= Stars at Tallapoosa =

Poem by Wallace Stevens

"Stars at Tallapoosa" is a poem from Wallace Stevens's first book of poetry, Harmonium. It was first published in 1922, so it is in the public domain.

 The lines are straight and swift between the stars.
 The night is not the cradle that they cry,
 The criers, undulating the deep-oceaned phrase.
 The lines are much too dark and much too sharp.

 The mind herein attains simplicity.
 There is no moon, on single, silvered leaf.
 The body is no body to be seen
 But is an eye that studies its black lid.

 Let these be your delight, secretive hunter,
 Wading the sea-lines, moist and ever-mingling,
 Mounting the earth-lines, long and lax, lethargic.
 These lines are swift and fall without diverging.

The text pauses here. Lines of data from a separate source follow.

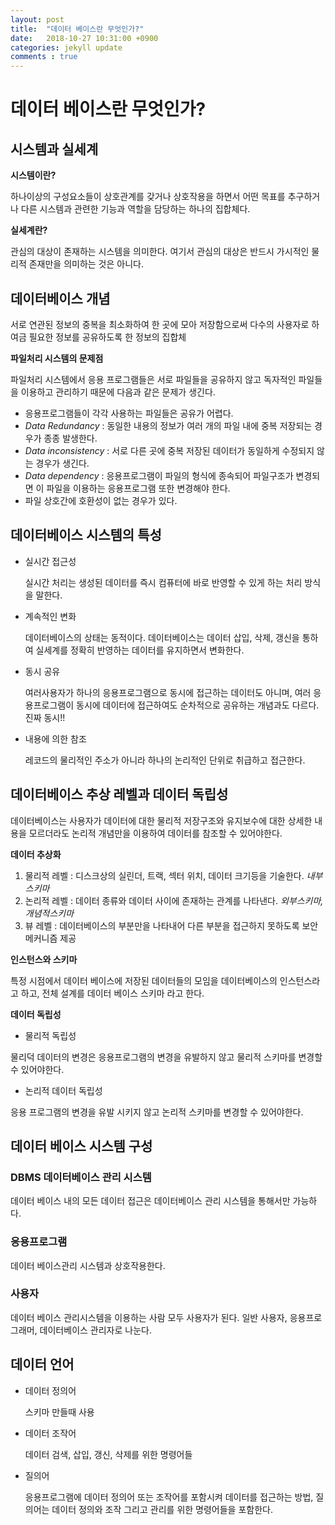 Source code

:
 ```yaml
---
layout: post
title:  "데이터 베이스란 무엇인가?"
date:   2018-10-27 10:31:00 +0900
categories: jekyll update
comments : true
---
```


# 데이터 베이스란 무엇인가?

## 시스템과 실세계

**시스템이란?**

하나이상의 구성요소들이 상호관계를 갖거나 상호작용을 하면서 어떤 목표를 추구하거나 다른 시스템과 관련한 기능과 역할을 담당하는 하나의 집합체다.

**실세계란?**

관심의 대상이 존재하는 시스템을 의미한다. 여기서 관심의 대상은 반드시 가시적인 물리적 존재만을 의미하는 것은 아니다.

## 데이터베이스 개념

서로 연관된 정보의 중복을 최소화하여 한 곳에 모아 저장함으로써 다수의 사용자로 하여금 필요한 정보를 공유하도록 한 정보의 집합체

**파일처리 시스템의 문제점**

파일처리 시스템에서 응용 프로그램들은 서로 파일들을 공유하지 않고 독자적인 파일들을 이용하고 관리하기 때문에 다음과 같은 문제가 생긴다.

- 응용프로그램들이 각각 사용하는 파일들은 공유가 어렵다.
- _Data Redundancy_ : 동일한 내용의 정보가 여러 개의 파일 내에 중복 저장되는 경우가 종종 발생한다.
- _Data inconsistency_ : 서로 다른 곳에 중복 저장된 데이터가 동일하게 수정되지 않는 경우가 생긴다.
- _Data dependency_ : 응용프로그램이 파일의 형식에 종속되어 파일구조가 변경되면 이 파일을 이용하는 응용프로그램 또한 변경해야 한다.
- 파일 상호간에 호환성이 없는 경우가 있다.

## 데이터베이스 시스템의 특성


- 실시간 접근성

  실시간 처리는 생성된 데이터를 즉시 컴퓨터에 바로 반영할 수 있게 하는 처리 방식을 말한다.

- 계속적인 변화

  데이터베이스의 상태는 동적이다. 데이터베이스는 데이터 삽입, 삭제, 갱신을 통하여 실세계를 정확히 반영하는 데이터를 유지하면서 변화한다.

- 동시 공유

  여러사용자가 하나의 응용프로그램으로 동시에 접근하는 데이터도 아니며, 여러 응용프로그램이 동시에 데이터에 접근하여도 순차적으로 공유하는 개념과도 다르다. 진짜 동시!!

- 내용에 의한 참조

  레코드의 물리적인 주소가 아니라 하나의 논리적인 단위로 취급하고 접근한다.

## 데이터베이스 추상 레벨과 데이터 독립성

데이터베이스는 사용자가 데이터에 대한 물리적 저장구조와 유지보수에 대한 상세한 내용을 모르더라도 논리적 개념만을 이용하여 데이터를 참조할 수 있어야한다.

**데이터 추상화**

1. 물리적 레벨 : 디스크상의 실린더, 트랙, 섹터 위치, 데이터 크기등을 기술한다. _내부스키마_
2. 논리적 레벨 : 데이터 종류와 데이터 사이에 존재하는 관계를 나타낸다. _외부스키마, 개념적스키마_
3. 뷰 레벨 : 데이터베이스의 부분만을 나타내어 다른 부분을 접근하지 못하도록 보안 메커니즘 제공

**인스턴스와 스키마**

특정 시점에서 데이터 베이스에 저장된 데이터들의 모임을 데이터베이스의 인스턴스라고 하고, 전체 설계를 데이터 베이스 스키마 라고 한다.

**데이터 독립성**

- 물리적 독립성

 물리덕 데이터의 변경은 응용프로그램의 변경을 유발하지 않고 물리적 스키마를 변경할 수 있어야한다.

- 논리적 데이터 독립성

 응용 프로그램의 변경을 유발 시키지 않고 논리적 스키마를 변경할 수 있어야한다.

## 데이터 베이스 시스템 구성

### DBMS 데이터베이스 관리 시스템

데이터 베이스 내의 모든 데이터 접근은 데이터베이스 관리 시스템을 통해서만 가능하다.

### 응용프로그램

데이터 베이스관리 시스템과 상호작용한다.

### 사용자

데이터 베이스 관리시스템을 이용하는 사람 모두 사용자가 된다. 일반 사용자, 응용프로그래머, 데이터베이스 관리자로 나눈다.

## 데이터 언어

- 데이터 정의어

  스키마 만들때 사용

- 데이터 조작어

  데이터 검색, 삽입, 갱신, 삭제를 위한 명령어들

- 질의어

  응용프로그램에 데이터 정의어 또는 조작어를 포함시켜 데이터를 접근하는 방법, 질의어는 데이터 정의와 조작 그리고 관리를 위한 명령어들을 포함한다.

 The melon-flower nor dew nor web of either
 Is like to these. But in yourself is like:
 A sheaf of brilliant arrows flying straight,
 Flying and falling straightway for their pleasure,

 Their pleasure that is all bright-edged and cold;
 Or, if not arrows, then the nimblest motions,
 Making recoveries of young nakedness
 And the lost vehemence the midnights hold.

It can be read as one of Stevens's poems about the transfiguring power of poetic imagination, which in this case need not accept the night of the dolorous criers, but instead find in it qualities, like a sheaf of brilliant arrows or the nimblest motions, that make it the delight of the secretive hunter.

Buttel finds this poem noteworthy for its connections to Whitman. Like Whitman, Stevens prized the lyrical qualities of American place names and animal names, and the title of this poem is one of Buttel's examples. He reads "Stars at Tallapoosa" as partly a refutation of Whitman's "Out of the Cradle Endlessly Rocking" yet at the same time a variation on the mood and theme of that poem, even displaying some of Whitman's tone and manner, as in the lines about wading the sea-lines and mounting the earth-lines. Less brooding than Whitman's poem, "Stars at Tallapoosa" calls for an "active, imaginative transcendence over the blackness: in the mind's eye of his secretive hunter the intangible lines between the stars should become 'brilliant arrows' which will redeem his isolation."

Eleanor Cook recommends comparing the argument of this poem with Stevens's "Palace of the Babies".